**DIRECTIONS FOR THIS TASK:**
Give the number of lines below that hold "badge", and only that.

**SUPPLIED DATA:**

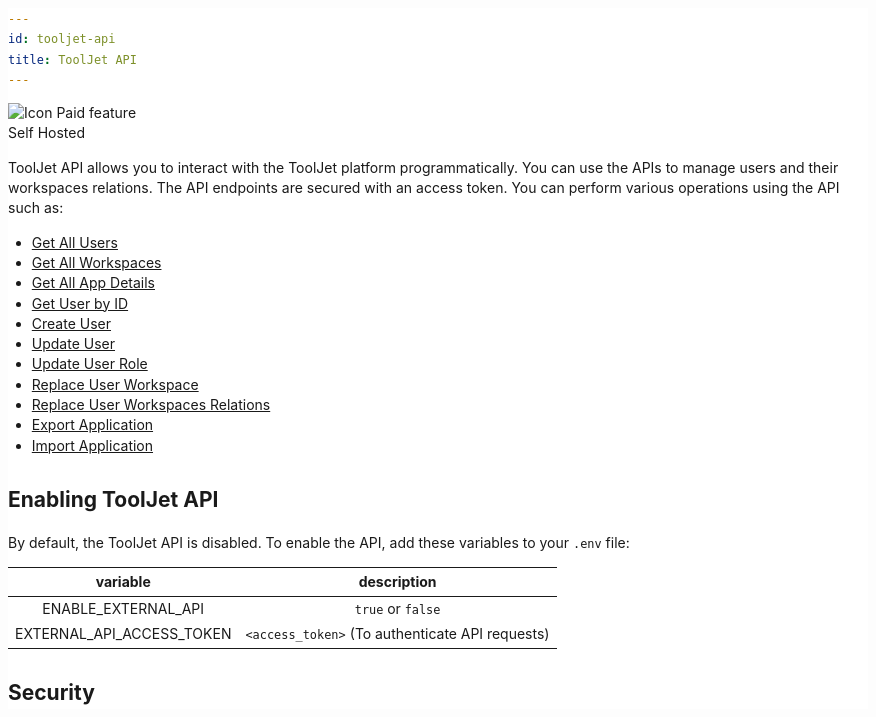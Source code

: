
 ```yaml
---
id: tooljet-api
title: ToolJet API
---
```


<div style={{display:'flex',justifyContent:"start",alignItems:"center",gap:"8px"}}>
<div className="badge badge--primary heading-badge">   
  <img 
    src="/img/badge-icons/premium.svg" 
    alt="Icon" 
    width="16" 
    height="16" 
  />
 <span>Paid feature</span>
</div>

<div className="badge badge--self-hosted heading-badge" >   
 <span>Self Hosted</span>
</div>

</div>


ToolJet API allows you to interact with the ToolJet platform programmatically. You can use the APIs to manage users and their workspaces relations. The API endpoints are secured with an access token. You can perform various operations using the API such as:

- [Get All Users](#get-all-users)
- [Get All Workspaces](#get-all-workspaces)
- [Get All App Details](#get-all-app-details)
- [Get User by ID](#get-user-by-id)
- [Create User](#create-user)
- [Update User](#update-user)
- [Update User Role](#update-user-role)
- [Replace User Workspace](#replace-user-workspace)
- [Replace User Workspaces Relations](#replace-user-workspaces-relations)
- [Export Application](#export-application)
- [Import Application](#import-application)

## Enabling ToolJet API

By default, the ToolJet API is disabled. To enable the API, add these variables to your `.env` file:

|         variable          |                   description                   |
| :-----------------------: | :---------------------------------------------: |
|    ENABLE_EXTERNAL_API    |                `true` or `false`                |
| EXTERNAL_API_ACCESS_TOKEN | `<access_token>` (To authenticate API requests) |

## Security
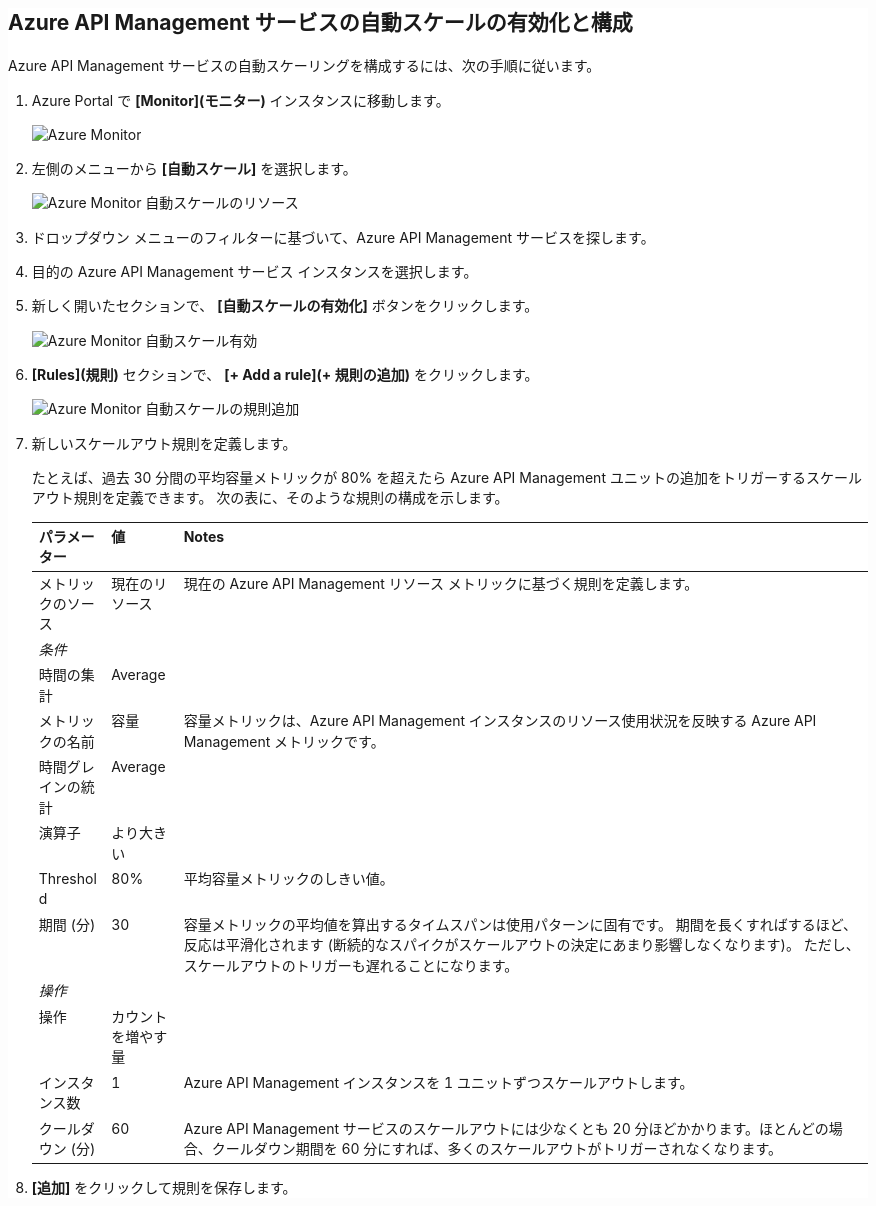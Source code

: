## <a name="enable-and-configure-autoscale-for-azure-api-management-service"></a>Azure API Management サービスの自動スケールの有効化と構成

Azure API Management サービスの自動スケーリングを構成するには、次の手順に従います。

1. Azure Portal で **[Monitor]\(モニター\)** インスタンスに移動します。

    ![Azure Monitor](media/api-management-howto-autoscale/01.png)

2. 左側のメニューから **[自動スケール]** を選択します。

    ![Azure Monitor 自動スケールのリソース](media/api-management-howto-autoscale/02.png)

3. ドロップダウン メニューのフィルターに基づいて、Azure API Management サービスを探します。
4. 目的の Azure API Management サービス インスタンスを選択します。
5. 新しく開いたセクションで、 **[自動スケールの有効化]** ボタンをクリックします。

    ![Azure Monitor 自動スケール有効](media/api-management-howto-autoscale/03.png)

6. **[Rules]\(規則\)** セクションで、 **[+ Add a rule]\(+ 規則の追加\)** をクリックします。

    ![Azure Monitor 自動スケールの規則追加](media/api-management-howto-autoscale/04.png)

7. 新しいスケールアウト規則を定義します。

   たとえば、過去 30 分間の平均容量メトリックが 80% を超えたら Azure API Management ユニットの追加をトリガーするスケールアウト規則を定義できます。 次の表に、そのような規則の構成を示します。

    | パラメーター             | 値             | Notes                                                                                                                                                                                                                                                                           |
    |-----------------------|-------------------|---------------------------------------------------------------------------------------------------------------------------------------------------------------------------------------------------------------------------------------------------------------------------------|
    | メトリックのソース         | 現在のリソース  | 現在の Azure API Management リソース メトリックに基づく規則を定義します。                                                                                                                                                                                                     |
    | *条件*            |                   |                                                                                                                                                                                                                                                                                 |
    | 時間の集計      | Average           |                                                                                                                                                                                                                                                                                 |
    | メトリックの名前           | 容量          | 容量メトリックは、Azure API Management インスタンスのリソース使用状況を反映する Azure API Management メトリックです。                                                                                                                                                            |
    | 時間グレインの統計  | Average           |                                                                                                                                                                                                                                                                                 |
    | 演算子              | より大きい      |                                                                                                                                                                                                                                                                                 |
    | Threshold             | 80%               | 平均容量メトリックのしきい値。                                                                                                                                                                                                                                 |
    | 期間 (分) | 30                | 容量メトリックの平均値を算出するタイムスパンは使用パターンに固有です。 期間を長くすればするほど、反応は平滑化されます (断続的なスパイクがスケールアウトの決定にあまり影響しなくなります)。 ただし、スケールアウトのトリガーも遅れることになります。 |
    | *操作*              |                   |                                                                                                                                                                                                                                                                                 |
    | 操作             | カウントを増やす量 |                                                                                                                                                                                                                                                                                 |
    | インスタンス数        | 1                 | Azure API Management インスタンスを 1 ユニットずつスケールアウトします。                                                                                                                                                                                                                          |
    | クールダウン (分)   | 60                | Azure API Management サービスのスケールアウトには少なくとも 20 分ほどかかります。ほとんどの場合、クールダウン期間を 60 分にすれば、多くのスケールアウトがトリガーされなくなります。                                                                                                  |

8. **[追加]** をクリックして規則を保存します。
* * *
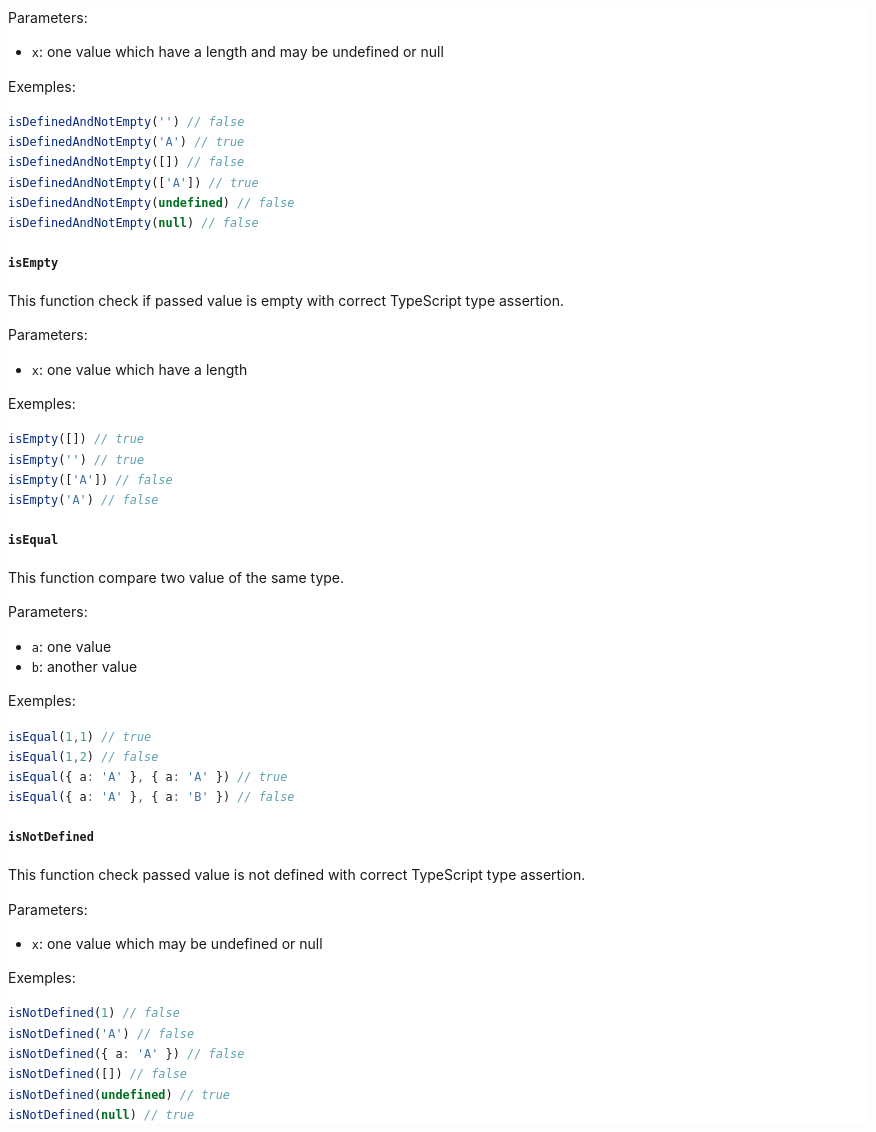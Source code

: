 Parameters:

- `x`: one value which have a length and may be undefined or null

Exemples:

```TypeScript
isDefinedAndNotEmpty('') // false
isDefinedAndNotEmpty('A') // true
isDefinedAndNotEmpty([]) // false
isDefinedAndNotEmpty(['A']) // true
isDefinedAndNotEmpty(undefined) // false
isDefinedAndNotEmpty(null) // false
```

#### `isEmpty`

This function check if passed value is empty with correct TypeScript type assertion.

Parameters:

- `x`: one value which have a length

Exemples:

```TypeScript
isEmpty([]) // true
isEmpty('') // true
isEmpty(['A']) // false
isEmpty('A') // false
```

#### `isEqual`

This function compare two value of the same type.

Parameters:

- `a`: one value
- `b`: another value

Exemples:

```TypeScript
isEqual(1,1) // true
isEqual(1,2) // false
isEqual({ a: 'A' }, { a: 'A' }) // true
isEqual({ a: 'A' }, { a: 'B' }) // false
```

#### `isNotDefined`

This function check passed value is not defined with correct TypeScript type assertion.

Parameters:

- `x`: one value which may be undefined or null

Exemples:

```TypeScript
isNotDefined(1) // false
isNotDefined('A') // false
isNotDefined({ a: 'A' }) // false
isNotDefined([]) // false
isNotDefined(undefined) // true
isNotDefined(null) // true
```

**SOLUTION TO THIS PROBLEM:**
3